List all the lines in these records that hold "String".

(Collected data)
---+---
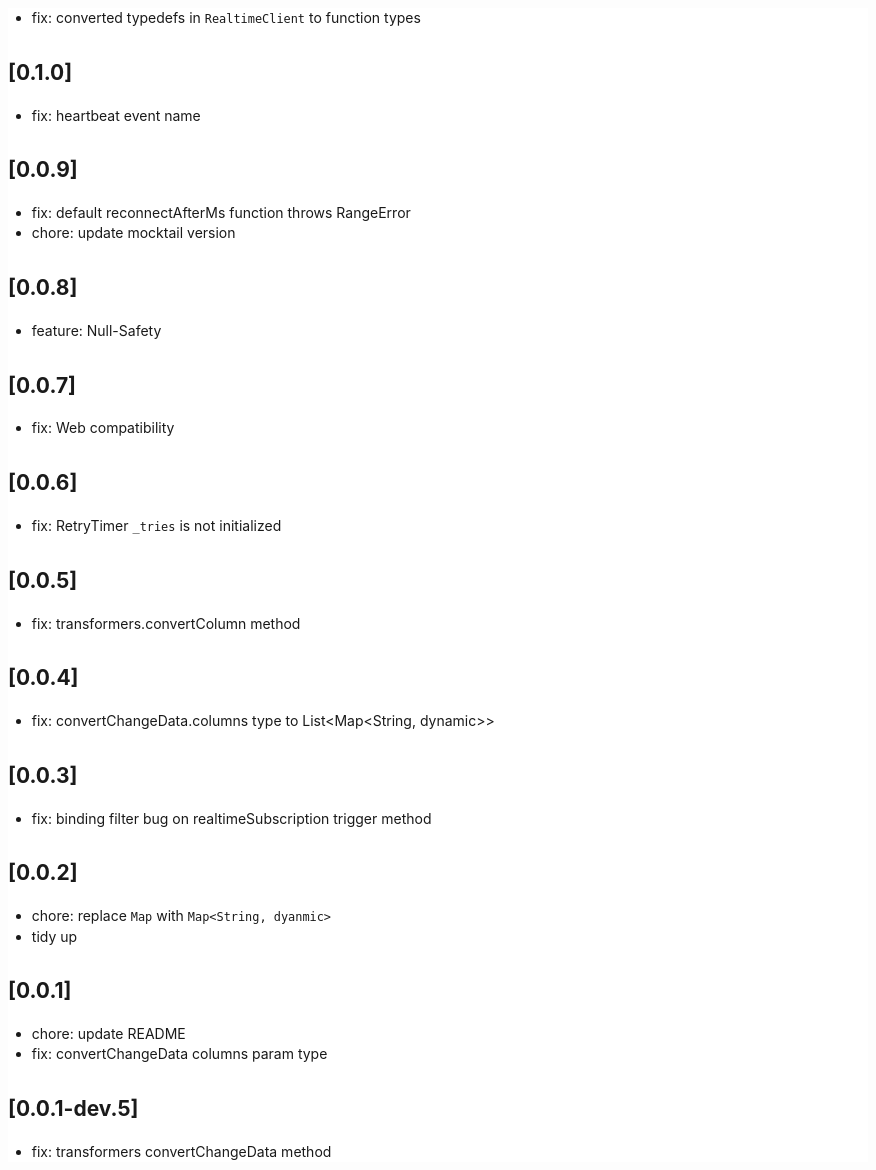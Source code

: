 - fix: converted typedefs in `RealtimeClient` to function types

## [0.1.0]

- fix: heartbeat event name

## [0.0.9]

- fix: default reconnectAfterMs function throws RangeError
- chore: update mocktail version

## [0.0.8]

- feature: Null-Safety

## [0.0.7]

- fix: Web compatibility

## [0.0.6]

- fix: RetryTimer `_tries` is not initialized

## [0.0.5]

- fix: transformers.convertColumn method

## [0.0.4]

- fix: convertChangeData.columns type to List<Map<String, dynamic>>

## [0.0.3]

- fix: binding filter bug on realtimeSubscription trigger method

## [0.0.2]

- chore: replace `Map` with `Map<String, dyanmic>`
- tidy up

## [0.0.1]

- chore: update README
- fix: convertChangeData columns param type

## [0.0.1-dev.5]

- fix: transformers convertChangeData method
---+---
**WRITTEN ANSWER:**
- fix: convertChangeData.columns type to List<Map<String, dynamic>>
- chore: replace `Map` with `Map<String, dyanmic>`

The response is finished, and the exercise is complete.